“Yes, mamma, one reads the nobility of his nature in his face, and his bearing is soldierly.”
“Ah, my little girl! my heart misgives me that I hold you by a very frail tenure!” Elsie sighed between a smile and a tear, as she bent her head to look searchingly into the depths of the azure eyes.
Violet’s face crimsoned, and her head went down again into her mother’s lap.
“Mamma, you need not fear,” she said, very low and tremulously, “I have rejected his offer, and I cannot leave you.”
“I am much mistaken if he is so easily repulsed,” Elsie said. “He is a brave soldier, and will renew the assault nor raise the siege of my daughter’s heart until he has brought it to a full if not unconditional surrender.”
“Mamma, I wish I could run away.”
“Come, then, to the Laurels with me, and you need not return until bedtime to-night, unless you choose.”
Vi’s face brightened, then clouded again. “Thank you, mamma, I will go, yet it will be putting off the evil day for but a very little while.”
“It will give you time to think and analyze your own feelings, so that you will be the better prepared for the next assault,” was the playful rejoinder. “Go now, dear child, and make yourself ready. The carriage will be at the door almost immediately—Arthur has consented to my taking the children in a close carriage. They must return before sundown, but you need not be in such haste.”
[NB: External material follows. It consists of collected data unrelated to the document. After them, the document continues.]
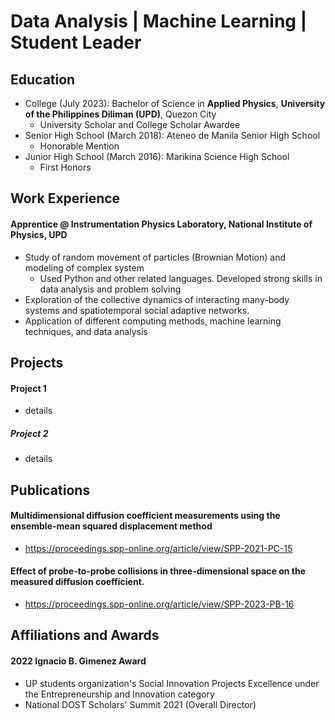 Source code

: # Data Analysis | Machine Learning | Student Leader


## Education
- College (July 2023): Bachelor of Science in **Applied Physics**, **University of the Philippines Diliman (UPD)**, Quezon City
  - University Scholar and College Scholar Awardee   
- Senior High School (March 2018): Ateneo de Manila Senior High School
  - Honorable Mention 
- Junior High School (March 2016): Marikina Science High School
  - First Honors   

## Work Experience
#### Apprentice @ Instrumentation Physics Laboratory, National Institute of Physics, UPD
- Study of random movement of particles (Brownian Motion) and modeling of complex system
  - Used Python and other related languages. Developed strong skills in data analysis and problem solving 
- Exploration of the collective dynamics of interacting many-body systems and spatiotemporal social adaptive networks.
- Application of different computing methods, machine learning techniques, and data analysis


## Projects
#### Project 1
- details

##### Project 2
- details


## Publications
#### Multidimensional diffusion coefficient measurements using the ensemble-mean squared displacement method
- https://proceedings.spp-online.org/article/view/SPP-2021-PC-15
#### Effect of probe-to-probe collisions in three-dimensional space on the measured diffusion coefficient.
- https://proceedings.spp-online.org/article/view/SPP-2023-PB-16


## Affiliations and Awards
#### 2022 Ignacio B. Gimenez Award 
- UP students organization's Social Innovation Projects Excellence under the Entrepreneurship and Innovation category
- National DOST Scholars' Summit 2021 (Overall Director)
Mr. Dinsmore did not find Capt. Raymond looking so completely cast down as he had expected. His face was slightly flushed, his expression somewhat perplexed and disappointed, but by no means despairing.
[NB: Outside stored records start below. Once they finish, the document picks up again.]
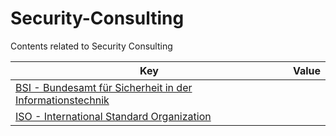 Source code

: # Security-Consulting
Contents related to Security Consulting 

| Key | Value |
| --- | --- |
| [BSI - Bundesamt für Sicherheit in der Informationstechnik](BSI.md) |  |
| [ISO - International Standard Organization](ISO.md) |  |
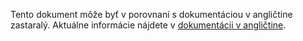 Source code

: Tento dokument môže byť v porovnaní s dokumentáciou v angličtine zastaralý. Aktuálne informácie nájdete v <a href="/expressjs.com/">dokumentácii v angličtine</a>.
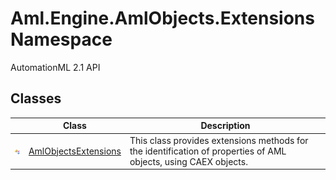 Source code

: Aml.Engine.AmlObjects.Extensions Namespace
==========================================
AutomationML 2.1 API 


Classes
-------

                | Class                     | Description                                                                                                     
--------------- | ------------------------- | --------------------------------------------------------------------------------------------------------------- 
![Public class] | [AmlObjectsExtensions][1] | This class provides extensions methods for the identification of properties of AML objects, using CAEX objects. 

[1]: AmlObjectsExtensions/README.md
[2]: https://www.automationml.org
[3]: ../icons/logoShade.png
[Public class]: ../icons/pubclass.gif "Public class"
“I fear I have been too precipitate,” he said, in answer to his host’s inquiring look. “‘The more haste the less speed,’ as the old proverb has it. I fear I frightened the dear girl by too sudden and vehement an avowal of my passion. Yet I trust it may not be too late to retrieve my error.”
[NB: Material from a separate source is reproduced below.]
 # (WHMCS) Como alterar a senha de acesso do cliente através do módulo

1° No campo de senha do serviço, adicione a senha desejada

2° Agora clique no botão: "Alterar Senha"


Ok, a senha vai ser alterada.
“She rejected your suit?” Mr. Dinsmore said interrogatively.
“Yes, she seemed to do so!” sighed the lover, “yet the objections she urged are not insurmountable. She calls herself too young and foolish, but I hope to convince her that that is a mistake. Young she is indeed, but very far from foolish. She cannot leave her mother is another objection, but that I should not ask her to do—as a landlubber might,” he added sportively, “would in all probability. As much of my life must be spent at sea, it would not be worth while to set up a home of my own on land, if I had a wife who preferred to live with her mother.”
“Well, sir, that is certainly much in your favor,” said Mr. Dinsmore; “our greatest, almost our only objection to your suit being the thought of parting with the child of our love.”
When Violet came home that evening she did not rejoin the family in the parlor, but went directly to her own apartments.
“Where is mamma?” she inquired of her maid as she threw off her hat and cloak.